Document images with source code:
● ● ● ●

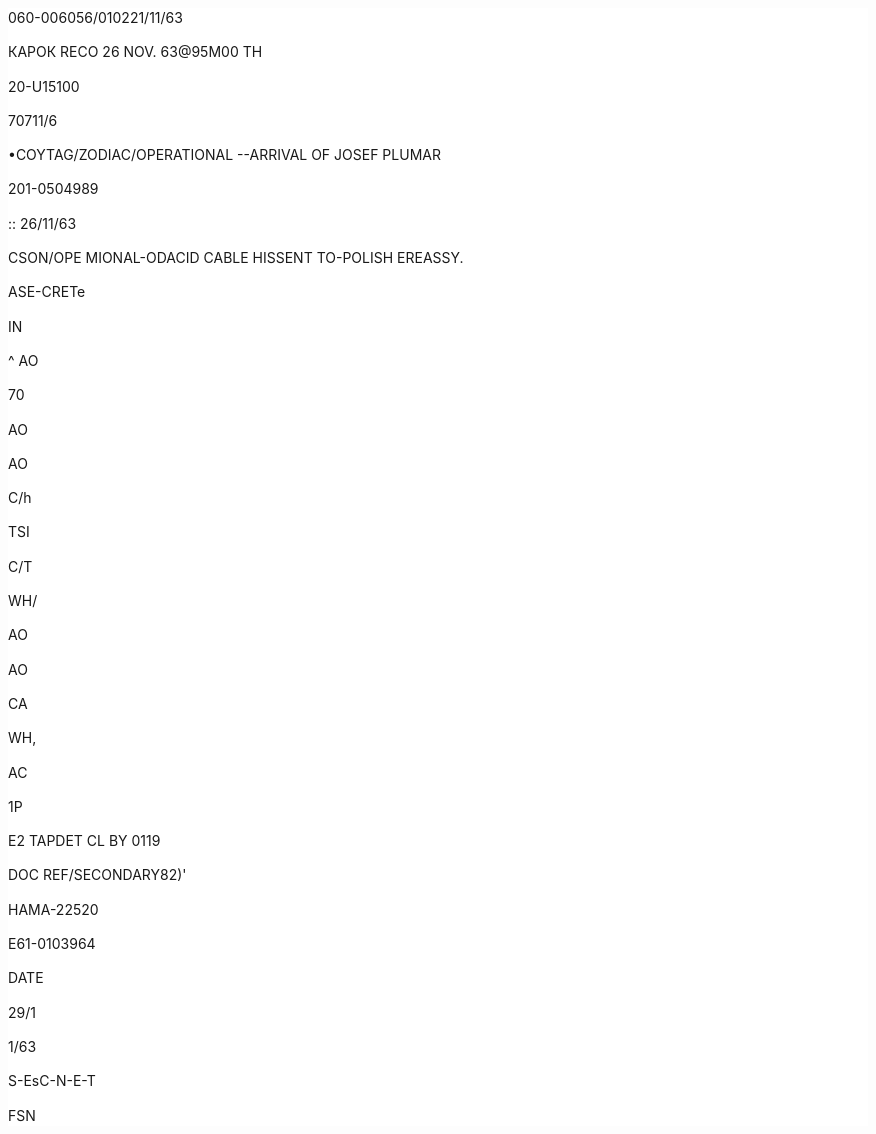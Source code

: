 060-006056/010221/11/63

КАРОК RECO 26 NOV. 63@95M00 TH

20-U15100

70711/6

•COYTAG/ZODIAC/OPERATIONAL --ARRIVAL OF JOSEF PLUMAR

201-0504989

:: 26/11/63

CSON/OPE MIONAL-ODACID CABLE HISSENT TO-POLISH EREASSY.

ASE-CRETe

IN

^ AO

70

AO

AO

C/h

TSI

C/T

WH/

AO

AO

CA

WH,

AC

1P

E2 TAPDET CL BY 0119

DOC REF/SECONDARY82)'

HАMA-22520

E61-0103964

DATE

29/1

1/63

S-EsC-N-E-T

FSN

● ● ● ●

## Aim of the exercise:
Write all the lines above out again exactly, minus the images.

## Finished task:
Source code

: 060-006056/010221/11/63

КАРОК RECO 26 NOV. 63@95M00 TH

20-U15100

70711/6

•COYTAG/ZODIAC/OPERATIONAL --ARRIVAL OF JOSEF PLUMAR

201-0504989

:: 26/11/63

CSON/OPE MIONAL-ODACID CABLE HISSENT TO-POLISH EREASSY.

ASE-CRETe

IN

^ AO

70

AO

AO

C/h

TSI

C/T

WH/

AO

AO

CA

WH,

AC

1P

E2 TAPDET CL BY 0119

DOC REF/SECONDARY82)'

HАMA-22520

E61-0103964

DATE

29/1

1/63

S-EsC-N-E-T

FSN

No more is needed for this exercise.